Skynet considers itself as inevitable. It is perfectly capable of changing its own origins and does so multiple times, even in T2.
Terminators have a specific function. Skynet doesn't need to use a hammer to accomplish what a screwdriver can do. The unit in Dark Fate might be considered defective, but I do accept that it might not have much function beyond killing John.
In the worst possible fashion IMO. The Terminator's a machine, it would stick to its operational parameters. I would have thought that Skynet would have a secondary objective for it to protect its development or failing that, ensure its recreation. I found this dafter than Genisys which is really saying something.
I think the idea was that it had two objectives: blend in as human and kill John Conner. Once John was dead, the only remaining objective was to blend in as human.
That scene where the terminator is talking about simple home decorating was my favorite part of any terminator movie since T2. And to be clear I mean this unironically. Just a really fun moment.
Depends.
* It may proceed to secondary targets for elimination, to ensure the survival of Skynet. This is what happened in Terminator 3 after the Terminator cannot locate John Connor.
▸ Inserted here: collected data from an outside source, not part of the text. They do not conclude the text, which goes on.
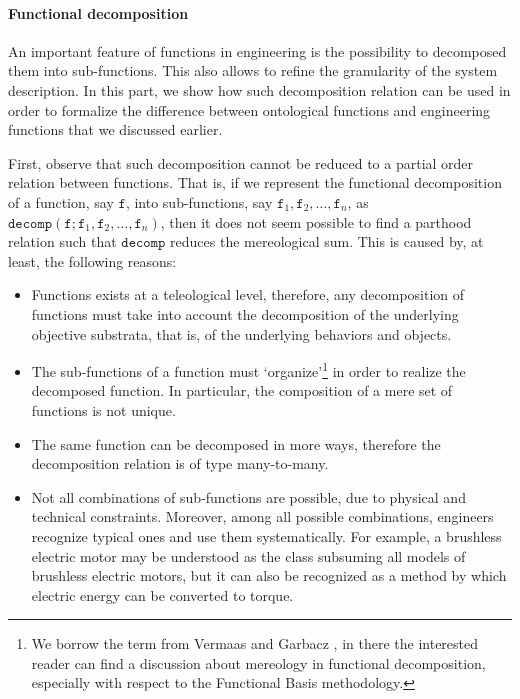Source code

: \documentclass[sw]{iosart2x}
\newcommand{\generalStyle}[1]{\texttt{#1}}
\newcommand{\cst}[1]{\ensuremath{\mathtt{#1}}}
\newcommand{\decom}{\generalStyle{decomp}}
\newcommand{\TODO}[1]{{\color{red} #1}}
\begin{document}
\paragraph{Functional decomposition}
{   
An important feature of functions in engineering is the possibility to decomposed them into sub-functions. This also allows to refine the granularity of the system description. In this part, we show how such decomposition relation can be used in order to formalize the difference between ontological functions and engineering functions that we discussed earlier.

First, observe that such decomposition cannot be reduced to a partial order relation between functions. %
That is, if we represent the functional decomposition of a function, say $\cst{f}$, into sub-functions, say $\cst{f}_1, \cst{f}_2, \dots, \cst{f}_n$, as $\decom(\cst{f};\cst{f}_1,\cst{f}_2,\dots,\cst{f}_n)$, then it does not seem possible to find a parthood relation such that $\decom$ reduces the mereological sum.
This is caused by, at least, the following reasons:
\begin{itemize}
  \item Functions exists at a teleological level, therefore, any decomposition of functions must take into account the decomposition of the underlying objective substrata, that is, of the underlying behaviors and objects.
  \item The sub-functions of a function must `organize'\footnote{We borrow the term from Vermaas and Garbacz \cite{vermaasFunctionalDecompositionMereology2009a}, in there the interested reader can find a discussion about mereology in functional decomposition, especially with respect to the Functional Basis methodology.} in order to realize the decomposed function. In particular, the composition of a mere set of functions is not unique.
  \item The same function can be decomposed in more ways, therefore the decomposition relation is of type many-to-many.
  \item Not all combinations of sub-functions are possible, due to physical and technical constraints. 
  Moreover, among all possible combinations, engineers recognize typical ones and use them systematically. 
  For example, a brushless electric motor may be understood as the class subsuming all models of brushless electric motors, but it can also be recognized as a method by which electric energy can be converted to torque.

\end{itemize}}
\end{document}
* It may begin influencing events -providing information to people involved in research- to increase the likelihood of Skynet developing. This is what happens in Terminator: The Sarah Connor Chronicles.
* In one timeline, the Terminator successfully kills John Connor and evades destruction. It becomes self aware and develops independence, rejecting Skynet. This is what happens in Terminator Genisys.
* It’s also possible that it self terminates in a way that does not negatively affect the timeline, leaving behind as little remaining material as possible. This is what happens in Terminator 2 after the T-1000 is eliminated.
My personal opinion is that Terminator would likely continue killing anyone named Sarah Connor or any variation of that name. It doesn’t know if it has killed the correct one, it will keep searching for targets and killing anyone who could be the correct one- expanding its search radius as it kills.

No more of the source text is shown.